Marketing used to be all about the art of communicating a brand message to, hopefully, the right audience at the right time and place.
Today, whilst the business of crafting a brand hasn’t gone away, marketing is now a ubiquitous 360-degree game focused on the quality and relevance of the customer experience.
In our social media world there’s no value in communicating a blue sky brand promise, but delivering thunder and lightning thanks to ad hoc internal disconnects.
Forrester Research says there is a powerful correlation between consumers’ ratings of how “useful,” “easy,” and “enjoyable” their experiences have been and their loyalty
If customers find a product or service useful, usable, and enjoyable, they will want to buy it again, and are not likely to switch to a competitor.
Simple words aren’t they, useful, usable and enjoyable?
However, few companies deliver.
Former prominent Forrester Research analyst and now the principal of his own consultancy, the Temkin Group, Bruce Temkin, sums up the challenge:
“No matter how much money you spend on advertising, you can’t convince customers that you provide better experiences than you do.
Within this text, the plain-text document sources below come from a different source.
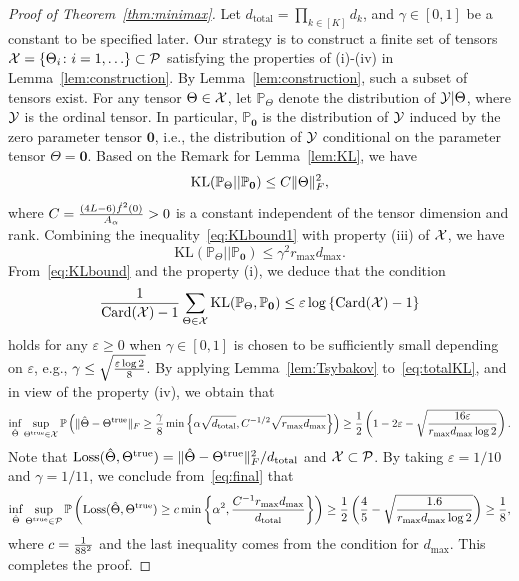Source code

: \documentclass{article}
\theoremstyle{plain}
\theoremstyle{definition}
\begin{document}
\begin{proof}[Proof of Theorem~\ref{thm:minimax}]

Let $d_{\text{total}}=\prod_{k\in[K]}d_k$, and $\gamma\in[0,1]$ be a constant to be specified later.  Our strategy is to construct a finite set of tensors $\mathcal{X}=\{\Theta_i\colon i=1,\ldots \}\subset \mathcal{P}$ satisfying the properties of (i)-(iv) in Lemma~\ref{lem:construction}. By Lemma~\ref{lem:construction}, such a subset of tensors exist. For any tensor  $\Theta\in\mathcal{X}$, let $\mathbb{P}_{\Theta}$ denote the distribution of $\mathcal{Y}|\Theta$, where $\mathcal{Y}$ is the ordinal tensor. In particular, $\mathbb{P}_{\mathbf{0}}$ is the distribution of $\mathcal{Y}$ induced by the zero parameter tensor $\mathbf{0}$, i.e., the distribution of $\mathcal{Y}$ conditional on the parameter tensor $\Theta=\mathbf{0}$. Based on the Remark for Lemma~\ref{lem:KL}, we have
\begin{equation}\label{eq:KLbound1}
\mathrm{KL}(\mathbb{P}_{\Theta}|| \mathbb{P}_{\mathbf{0}})\leq C \lVert\Theta\rVert_F^2,
\end{equation}
where $C={(4L-6) \dot{f}^2(0)\over  A_\alpha}>0$ is a constant independent of the tensor dimension and rank.
Combining the inequality~\eqref{eq:KLbound1} with property (iii) of $\mathcal{X}$, we have
\begin{equation}\label{eq:KLbound}
\text{KL}(\mathbb{P}_{\Theta}||\mathbb{P}_{\mathbf{0}})\leq \gamma^2 r_{\max} d_{\max}.
\end{equation}
From~\eqref{eq:KLbound} and the property (i), we deduce that the condition
\begin{equation}\label{eq:totalKL}
{1\over \text{Card}(\mathcal{X})-1}\sum_{\Theta \in\mathcal{X}}\text{KL}(\mathbb{P}_{\Theta}, \mathbb{P}_{\mathbf{0}})\leq \varepsilon \log\left\{\text{Card}(\mathcal{X})-1 \right\}
\end{equation}
holds for any $ \varepsilon \geq 0$ when $\gamma\in[0,1]$ is chosen to be sufficiently small depending on $\varepsilon$, e.g., $\gamma \leq \sqrt{\varepsilon\log2\over8}$. By applying Lemma~\ref{lem:Tsybakov} to~\eqref{eq:totalKL}, and in view of the property (iv), we obtain that
\begin{equation}\label{eq:final}
\inf_{\hat \Theta}\sup_{\Theta^{\mathrm{true}}\in \mathcal{X}}\mathbb{P}\left(\lVert\hat \Theta- \Theta^{\mathrm{true}}\rVert_F\geq  {\gamma\over 8} \min\left\{ \alpha\sqrt{d_{\text{total}}}, C^{-1/2}\sqrt{ r_{\max}d_{\max}}\right\} \right)\geq {1\over 2}\left(1-2\varepsilon-\sqrt{16 \varepsilon \over r_{\max}d_{\max}\log2}\right).
\end{equation}
Note that $\text{Loss}(\hat \Theta, \Theta^{\mathrm{true}})=\lVert\hat \Theta- \Theta^{\mathrm{true}}\rVert_F^2/d_{\text{total}}$ and $\mathcal{X}\subset \mathcal{P}$. By taking $\varepsilon=1/10$ and $\gamma=1/11$, we conclude from~\eqref{eq:final} that
\begin{equation}\label{eq:prob}
\inf_{\hat \Theta}\sup_{\Theta^{\mathrm{true}}\in \mathcal{P}}\mathbb{P}\left(\text{Loss}(\hat \Theta, \Theta^{\mathrm{true}})\geq c\min\left \{ \alpha^2,  {C^{-1}r_{\max}d_{\max}\over d_{\text{total}}}\right \}\right)\geq {1\over 2}\left({4\over 5}- \sqrt{1.6\over r_{\max}d_{\max}\log2} \right)\geq {1\over 8},
\end{equation}
where $c = {1 \over 88^2}$ and the last inequality comes from the condition for $d_{\text{max}}$.
This completes the proof.
\end{proof}
\end{document}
It’s amazing how little discipline companies have in their approach to customer experience while at the same time acknowledging it as both critical and broken.”
Our goal must be to deliver and sustain differentiated experiences that nurture loyalty.
Authentic brands are more than just marketing slogans, they’re the fabric that aligns all employees and stakeholders with customers in the pursuit of a common cause.
In fact, talking about customer management is relatively straightforward. The difficulty is in the execution and that’s why it is powerful foundation for sustainable competitive advantage.
And whilst your data, business technology and analytics must be synchronized and aligned, the core focus has to be on your management culture and organisational health.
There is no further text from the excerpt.